Une voie durable et résiliente pour l'avenir
Les citoyens de Porto Rico ont enduré de grandes difficultés et une tragédie. En tant que société, nous leur devons certainement de faire tout ce qui est en leur pouvoir pour atténuer les dégâts causés par le prochain ouragan et accélérer le rétablissement de la puissance. Cependant, la voie vers un réseau durable et résilient pour l'île n'est pas aussi simple que de laisser tomber des panneaux solaires et d'autres équipements sur l'île et présumer que tout ira bien. La suggestion selon laquelle rétablir le courant en replantant les poteaux et les câbles actuels empêcherait une solution plus distribuée n'est ni correcte ni le moyen le plus équitable de rétablir le pouvoir à tout le monde le plus rapidement possible.
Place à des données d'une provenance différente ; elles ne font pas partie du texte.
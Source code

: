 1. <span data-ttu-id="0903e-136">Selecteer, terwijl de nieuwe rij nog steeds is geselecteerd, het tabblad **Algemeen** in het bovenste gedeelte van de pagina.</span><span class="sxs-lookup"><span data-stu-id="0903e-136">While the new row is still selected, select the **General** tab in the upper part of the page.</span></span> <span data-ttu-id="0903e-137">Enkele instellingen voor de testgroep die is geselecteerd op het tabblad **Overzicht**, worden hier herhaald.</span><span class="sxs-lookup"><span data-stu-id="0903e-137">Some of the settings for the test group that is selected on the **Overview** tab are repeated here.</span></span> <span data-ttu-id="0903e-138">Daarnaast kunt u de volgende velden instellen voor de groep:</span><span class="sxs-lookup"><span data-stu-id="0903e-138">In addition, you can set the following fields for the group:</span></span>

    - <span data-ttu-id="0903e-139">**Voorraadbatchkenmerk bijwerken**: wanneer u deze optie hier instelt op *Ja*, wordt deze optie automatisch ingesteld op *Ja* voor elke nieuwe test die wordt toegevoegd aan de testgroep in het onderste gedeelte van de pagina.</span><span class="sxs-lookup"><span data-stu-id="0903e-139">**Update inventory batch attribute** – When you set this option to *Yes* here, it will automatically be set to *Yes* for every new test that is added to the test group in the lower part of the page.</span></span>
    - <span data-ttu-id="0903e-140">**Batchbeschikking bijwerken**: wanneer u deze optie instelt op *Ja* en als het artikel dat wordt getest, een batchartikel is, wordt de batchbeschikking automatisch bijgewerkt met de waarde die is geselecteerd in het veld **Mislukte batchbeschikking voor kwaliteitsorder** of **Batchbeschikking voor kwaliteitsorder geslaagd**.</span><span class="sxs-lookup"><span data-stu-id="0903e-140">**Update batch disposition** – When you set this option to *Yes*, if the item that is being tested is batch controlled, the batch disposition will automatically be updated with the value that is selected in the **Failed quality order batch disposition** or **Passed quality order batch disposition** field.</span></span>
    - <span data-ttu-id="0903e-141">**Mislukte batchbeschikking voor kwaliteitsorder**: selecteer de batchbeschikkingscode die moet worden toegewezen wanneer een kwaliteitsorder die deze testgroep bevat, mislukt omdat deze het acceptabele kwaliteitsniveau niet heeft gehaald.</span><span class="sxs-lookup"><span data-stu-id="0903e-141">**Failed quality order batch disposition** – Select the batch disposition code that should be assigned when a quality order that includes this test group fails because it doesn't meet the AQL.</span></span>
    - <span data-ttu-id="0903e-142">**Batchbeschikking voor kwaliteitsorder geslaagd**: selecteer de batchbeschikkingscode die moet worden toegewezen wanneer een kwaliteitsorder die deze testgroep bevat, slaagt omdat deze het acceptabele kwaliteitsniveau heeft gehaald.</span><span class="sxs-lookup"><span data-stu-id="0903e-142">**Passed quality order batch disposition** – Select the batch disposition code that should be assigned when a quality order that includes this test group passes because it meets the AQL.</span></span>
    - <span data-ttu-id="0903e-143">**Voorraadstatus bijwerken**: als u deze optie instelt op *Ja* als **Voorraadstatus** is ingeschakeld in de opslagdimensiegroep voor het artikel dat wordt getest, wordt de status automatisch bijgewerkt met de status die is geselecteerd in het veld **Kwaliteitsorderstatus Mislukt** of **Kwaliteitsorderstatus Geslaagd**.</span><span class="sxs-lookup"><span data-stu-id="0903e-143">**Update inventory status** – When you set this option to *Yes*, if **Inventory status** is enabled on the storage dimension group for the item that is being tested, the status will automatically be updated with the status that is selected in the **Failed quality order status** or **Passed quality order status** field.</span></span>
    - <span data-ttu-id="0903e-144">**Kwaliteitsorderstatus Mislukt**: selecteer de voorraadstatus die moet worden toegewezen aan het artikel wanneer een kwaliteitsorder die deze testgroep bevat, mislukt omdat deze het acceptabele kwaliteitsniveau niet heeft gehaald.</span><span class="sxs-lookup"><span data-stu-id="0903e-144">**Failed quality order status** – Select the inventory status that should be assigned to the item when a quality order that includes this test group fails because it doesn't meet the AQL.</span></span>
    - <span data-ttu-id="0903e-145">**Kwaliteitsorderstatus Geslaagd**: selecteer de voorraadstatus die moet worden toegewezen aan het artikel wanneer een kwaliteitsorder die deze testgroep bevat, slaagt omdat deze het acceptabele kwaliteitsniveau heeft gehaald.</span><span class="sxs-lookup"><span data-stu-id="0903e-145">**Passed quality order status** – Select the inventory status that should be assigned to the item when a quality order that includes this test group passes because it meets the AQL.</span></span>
Cela ne veut pas dire que l'installation de systèmes solaires entièrement indépendants et de micro-réseaux devrait être découragée de quelque manière que ce soit. Avec l’importante disposition voulant que le matériel soit correctement entretenu, plus nous pourrons nous installer sur l’île le plus tôt possible.
À ce stade, le réseau de Porto Rico est en cours de reconstruction, essentiellement comme auparavant.
Cependant, même si le réseau est reconstruit aussi rapidement que possible, la planification et l’ingénierie doivent commencer par la migration du réseau vers des sections plus petites qui s’auto-isolent. Cela doit inclure tous les principaux aspects du développement et de l’exploitation du système électrique, y compris le financement, la propriété, l’exploitation et la maintenance des systèmes.
Le seul moyen logique pour Porto Rico - et tous les autres systèmes électriques sujets aux tempêtes - de devenir une série de micro-grilles résilientes et propres consiste à faire en sorte que tout le réseau fonctionne, puis à créer des sections pouvant se séparer et fonctionner de manière indépendante en cas de problème.
Le Dr Fox-Penner remercie Scott Sklar, Phil Hanser, Sameer Reddy, Thomas McAndrew et Jennie Hatch pour leurs commentaires. Toutes les erreurs sont les siennes.
Cet article a été publié à l'origine sur The Conversation.